Sometimes simply called "Peasant Multiplication," sometimes called "Ancient Egyptian multiplication," sometimes called "Ethiopian multiplication," sometimes called "Multiplication by Doubling and Halving," this algorithm is well-known to some, a mystery to others, and more useful than you might think, being applicable not just to multiplication of numbers, but also useful for exponentiation, and for matrices.

This is described in detail in lots and lots of places, and a simple search for any of the above terms will turn up many references, but there are a few things I haven't seen elsewhere, so even if you have seen this before, I hope to show you something new.

## The algorithm

 13 x 19 -> 0 6 38 19 3 76 -> 1 152 -> 95 0 304 247 ^^^
So here's the algorithm with an example, shown at right. We start by putting our numbers to be multiplied at the top of two columns. We head the third column with a 0, although we don't always list that explicitly. This third column will be a running total.

When the number in the left column is odd we add the number in the second column into the running total.
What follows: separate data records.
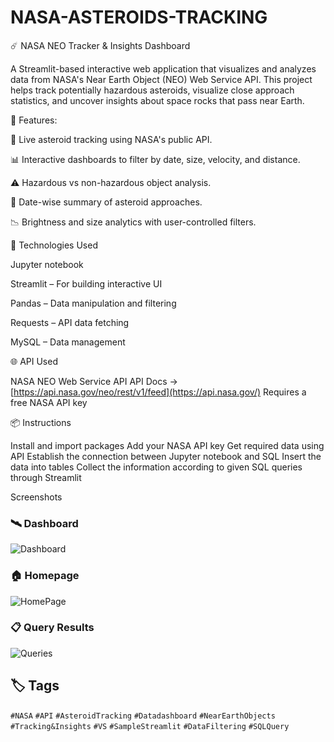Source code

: # NASA-ASTEROIDS-TRACKING

☄️ NASA NEO Tracker & Insights Dashboard

A Streamlit-based interactive web application that visualizes and analyzes data from NASA's Near Earth Object (NEO) Web Service API. 
This project helps track potentially hazardous asteroids, visualize close approach statistics, and uncover insights about space rocks that pass near Earth.



🚀 Features:

🔭 Live asteroid tracking using NASA's public API.

📊 Interactive dashboards to filter by date, size, velocity, and distance.

⚠️ Hazardous vs non-hazardous object analysis.

📅 Date-wise summary of asteroid approaches.

📉 Brightness and size analytics with user-controlled filters.



🔧 Technologies Used

Jupyter notebook

Streamlit – For building interactive UI

Pandas – Data manipulation and filtering

Requests – API data fetching

MySQL – Data management



🌐 API Used

NASA NEO Web Service API
API Docs →
[https://api.nasa.gov/neo/rest/v1/feed](https://api.nasa.gov/)
Requires a free NASA API key


📦 Instructions

Install and import packages
Add your NASA API key
Get required data using API
Establish the connection between Jupyter notebook and SQL
Insert the data into tables
Collect the information according to given SQL queries through Streamlit



Screenshots

### 🛰️ Dashboard
![Dashboard](https://github.com/user-attachments/assets/cb3dbfcf-38c9-4d88-9726-3e0ebd8fcbe4)

### 🏠 Homepage
![HomePage](https://github.com/user-attachments/assets/efb55018-e9ae-4794-94f4-fd894f547adc)

### 📋 Query Results
![Queries](https://github.com/user-attachments/assets/2c33b002-32af-40c1-9d55-445c28fbace9)




## 🏷️ Tags
`#NASA` `#API` `#AsteroidTracking` `#Datadashboard` `#NearEarthObjects` `#Tracking&Insights` `#VS` `#SampleStreamlit` `#DataFiltering` `#SQLQuery`















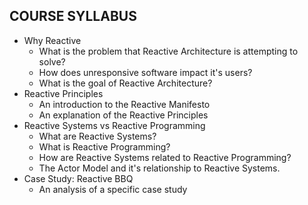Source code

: ## COURSE SYLLABUS

- Why Reactive
	- What is the problem that Reactive Architecture is attempting to solve?
	- How does unresponsive software impact it's users?
	- What is the goal of Reactive Architecture?
- Reactive Principles
	- An introduction to the Reactive Manifesto
	- An explanation of the Reactive Principles
- Reactive Systems vs Reactive Programming
	- What are Reactive Systems?
	- What is Reactive Programming?
	- How are Reactive Systems related to Reactive Programming?
	- The Actor Model and it's relationship to Reactive Systems.
- Case Study: Reactive BBQ
	- An analysis of a specific case study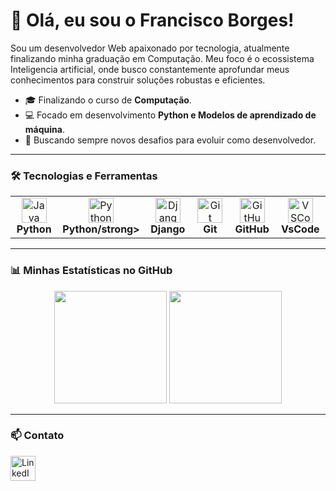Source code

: # 👋 Olá, eu sou o Francisco Borges!

Sou um desenvolvedor Web apaixonado por tecnologia, atualmente finalizando minha graduação em Computação. Meu foco é o ecossistema Inteligencia artificial, onde busco constantemente aprofundar meus conhecimentos para construir soluções robustas e eficientes.

- 🎓 Finalizando o curso de **Computação**.
- 💻 Focado em desenvolvimento **Python e Modelos de aprendizado de máquina**.
- 🚀 Buscando sempre novos desafios para evoluir como desenvolvedor.

---

### 🛠️ Tecnologias e Ferramentas

<table>
  <tr>
    <td align="center" width="96">
      <img src="https://cdn.jsdelivr.net/gh/devicons/devicon@latest/icons/java/java-original.svg" width="40" height="40" alt="Java"/>
      <br><strong>Python</strong>
    </td>
    <td align="center" width="96">
  <img src="https://cdn.jsdelivr.net/gh/devicons/devicon@latest/icons/python/python-original.svg" width="40" height="40" alt="Python"/>
      <br><strong>Python/strong>
    </td>
    <td align="center" width="96">
      <img src="https://cdn.jsdelivr.net/gh/devicons/devicon@latest/icons/django/django-plain.svg" width="40" height="40" alt="Django"/>
      <br><strong>Django</strong>
    </td>
    <td align="center" width="96">
      <img src="https://cdn.jsdelivr.net/gh/devicons/devicon@latest/icons/git/git-original.svg" width="40" height="40" alt="Git"/>
      <br><strong>Git</strong>
    </td>
    <td align="center" width="96">
      <img src="https://cdn.jsdelivr.net/gh/devicons/devicon@latest/icons/github/github-original.svg" width="40" height="40" alt="GitHub"/>
      <br><strong>GitHub</strong>
    </td>
     <td align="center" width="96">
      <img src="https://cdn.jsdelivr.net/gh/devicons/devicon@latest/icons/vscode/vscode-original.svg" width="40" height="40" alt="VSCode"/>
      <br><strong>VsCode</strong>
    </td>
  </tr>
</table>

---

### 📊 Minhas Estatísticas no GitHub

<div align="center">
  <img height="180em" src="https://github-readme-stats.vercel.app/api/top-langs/?username=islno&layout=compact&langs_count=7&theme=dracula&cache_seconds=3600"/>
  <img height="180em" src="https://github-readme-stats.vercel.app/api?username=islno&show_icons=true&theme=dracula&include_all_commits=true&count_private=true&cache_seconds=3600"/>
</div>

---

### 📫 Contato

<div style="display: flex; gap: 10px; align-items: center;">
  <a href="https://www.linkedin.com/in/francisco-borges-27837026b/" target="_blank">
    <img src="https://cdn.jsdelivr.net/gh/devicons/devicon@latest/icons/linkedin/linkedin-original.svg" width="40" height="40" alt="LinkedIn"/>
  </a>
</div>
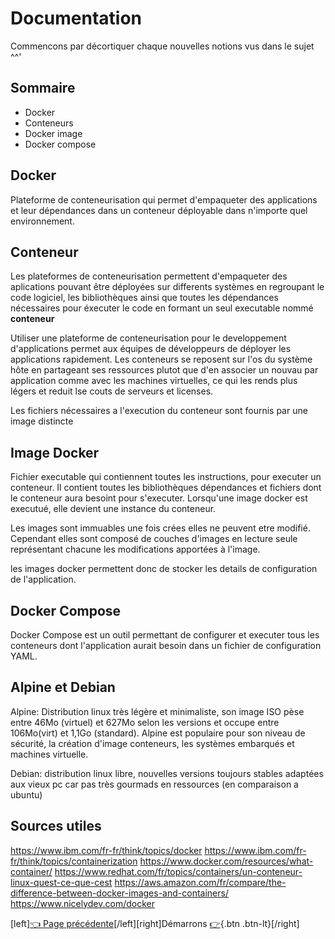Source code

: # Documentation
Commencons par décortiquer chaque nouvelles notions vus dans le sujet ^^'

## Sommaire
- Docker
- Conteneurs
- Docker image
- Docker compose


## Docker
Plateforme de conteneurisation qui permet d'empaqueter des applications et leur dépendances dans un conteneur déployable dans n'importe quel environnement.


## Conteneur
Les plateformes de conteneurisation permettent d'empaqueter des aplications pouvant être déployées 
sur differents systèmes en regroupant le code logiciel, les bibliothèques ainsi que toutes les dépendances nécessaires pour éxecuter le code en formant un seul executable nommé **conteneur**

Utiliser une plateforme de conteneurisation pour le developpement d'applications 
permet aux équipes de développeurs de déployer les applications rapidement.
Les conteneurs se reposent sur l'os du système hôte en partageant ses ressources plutot que d'en associer un nouvau par application comme avec les machines virtuelles, ce qui les rends plus légers et reduit lse couts de serveurs et licenses.

Les fichiers nécessaires a l'execution du conteneur sont fournis par une image distincte


## Image Docker
Fichier executable qui contiennent toutes les instructions, pour executer un conteneur. Il contient toutes les bibliothèques dépendances et fichiers
dont le conteneur aura besoint pour s'executer.
Lorsqu'une image docker est executué, elle devient une instance du conteneur.

Les images sont immuables une fois crées elles ne peuvent etre modifié.
Cependant elles sont composé de couches d'images en lecture seule représentant chacune les modifications apportées à l'image.

les images docker permettent donc de stocker les details de configuration de l'application.


## Docker Compose
Docker Compose est un outil permettant de configurer et executer tous les  conteneurs dont l'application aurait besoin dans un fichier de configuration YAML.


## Alpine et Debian
Alpine: Distribution linux très légère et minimaliste, 
son image ISO pèse entre 46Mo (virtuel) et 627Mo  selon les versions
et occupe entre 106Mo(virt) et 1,1Go (standard).
Alpine est populaire pour son niveau de sécurité, 
la création d'image conteneurs, les systèmes embarqués 
et machines virtuelle. 

Debian: distribution linux libre, nouvelles versions toujours stables
adaptées aux vieux pc car pas très gourmads en ressources (en comparaison a ubuntu)



## Sources utiles
https://www.ibm.com/fr-fr/think/topics/docker
https://www.ibm.com/fr-fr/think/topics/containerization
https://www.docker.com/resources/what-container/
https://www.redhat.com/fr/topics/containers/un-conteneur-linux-quest-ce-que-cest
https://aws.amazon.com/fr/compare/the-difference-between-docker-images-and-containers/
https://www.nicelydev.com/docker

[left][👈 Page précédente](../README.md)[/left][right]Démarrons [👉](./documentation.md){.btn .btn-lt}[/right]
That's why the third column starts with a (possibly implicit) 0.

Next, we halve the number in the left column, discarding any remainder. In this case we halve 13 to get 6. Then we double the number in the second column, in this case going from 19 to 38.

The number in left column is now even, so we don't do any addition into the running total.

Repeat. Halve the left, double the middle. Now we have 3 in the left column, which is odd, so we add the 76 to the 19 giving 95.

 A quick check: average of 13 and 19 is 16. 16 squared is 256. 16-13 is 3 3 squared is 9 256 minus 9 is 247 So that's OK.
One final loop through to get 247 in the last column, and that's our answer. If we carry on the left column becomes and remains 0 forever, which is even, so we never add anything into the last column ever again, so once the left column becomes 1, the right column has our answer.

## Proof that it works

So the first question is why this works. Some people will say that it is just the usual long multiplication technique done in binary, and that's true. However, there is another explanation which is longer, but opens the door to a generalisation or two. We look at this with the aid of an invariant.

This will seem complicated, but it's more detailed than complicated. The technique of proof is important - you'll see that in the next section.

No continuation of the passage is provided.